Records from a collection
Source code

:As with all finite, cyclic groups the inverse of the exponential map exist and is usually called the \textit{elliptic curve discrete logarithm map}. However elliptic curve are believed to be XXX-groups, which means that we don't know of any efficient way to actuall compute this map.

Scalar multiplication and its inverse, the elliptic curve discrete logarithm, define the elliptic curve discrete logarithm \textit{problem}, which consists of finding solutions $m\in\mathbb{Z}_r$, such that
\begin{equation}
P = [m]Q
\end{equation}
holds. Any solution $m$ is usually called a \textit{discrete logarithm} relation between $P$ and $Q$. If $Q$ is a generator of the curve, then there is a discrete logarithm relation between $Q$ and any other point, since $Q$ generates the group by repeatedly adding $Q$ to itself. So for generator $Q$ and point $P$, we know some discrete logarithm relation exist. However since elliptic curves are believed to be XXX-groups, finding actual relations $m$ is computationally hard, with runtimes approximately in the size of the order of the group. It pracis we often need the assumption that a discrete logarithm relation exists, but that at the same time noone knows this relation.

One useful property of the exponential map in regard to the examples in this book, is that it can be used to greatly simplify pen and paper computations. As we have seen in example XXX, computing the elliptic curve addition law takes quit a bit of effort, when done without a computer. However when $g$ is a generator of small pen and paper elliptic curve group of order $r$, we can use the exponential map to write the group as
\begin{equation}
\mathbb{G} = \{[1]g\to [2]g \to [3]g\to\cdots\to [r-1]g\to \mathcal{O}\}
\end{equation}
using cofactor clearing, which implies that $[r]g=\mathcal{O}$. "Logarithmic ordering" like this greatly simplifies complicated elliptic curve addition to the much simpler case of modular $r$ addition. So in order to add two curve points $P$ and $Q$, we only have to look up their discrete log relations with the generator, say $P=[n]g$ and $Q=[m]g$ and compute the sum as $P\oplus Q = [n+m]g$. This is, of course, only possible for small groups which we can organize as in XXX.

TASK REQUIREMENTS:
Return each line of the data exactly as it was given.

TASK RESPONSE:
Source code

:As with all finite, cyclic groups the inverse of the exponential map exist and is usually called the \textit{elliptic curve discrete logarithm map}. However elliptic curve are believed to be XXX-groups, which means that we don't know of any efficient way to actuall compute this map.

Scalar multiplication and its inverse, the elliptic curve discrete logarithm, define the elliptic curve discrete logarithm \textit{problem}, which consists of finding solutions $m\in\mathbb{Z}_r$, such that
\begin{equation}
P = [m]Q
\end{equation}
holds. Any solution $m$ is usually called a \textit{discrete logarithm} relation between $P$ and $Q$. If $Q$ is a generator of the curve, then there is a discrete logarithm relation between $Q$ and any other point, since $Q$ generates the group by repeatedly adding $Q$ to itself. So for generator $Q$ and point $P$, we know some discrete logarithm relation exist. However since elliptic curves are believed to be XXX-groups, finding actual relations $m$ is computationally hard, with runtimes approximately in the size of the order of the group. It pracis we often need the assumption that a discrete logarithm relation exists, but that at the same time noone knows this relation.

One useful property of the exponential map in regard to the examples in this book, is that it can be used to greatly simplify pen and paper computations. As we have seen in example XXX, computing the elliptic curve addition law takes quit a bit of effort, when done without a computer. However when $g$ is a generator of small pen and paper elliptic curve group of order $r$, we can use the exponential map to write the group as
\begin{equation}
\mathbb{G} = \{[1]g\to [2]g \to [3]g\to\cdots\to [r-1]g\to \mathcal{O}\}
\end{equation}
using cofactor clearing, which implies that $[r]g=\mathcal{O}$. "Logarithmic ordering" like this greatly simplifies complicated elliptic curve addition to the much simpler case of modular $r$ addition. So in order to add two curve points $P$ and $Q$, we only have to look up their discrete log relations with the generator, say $P=[n]g$ and $Q=[m]g$ and compute the sum as $P\oplus Q = [n+m]g$. This is, of course, only possible for small groups which we can organize as in XXX.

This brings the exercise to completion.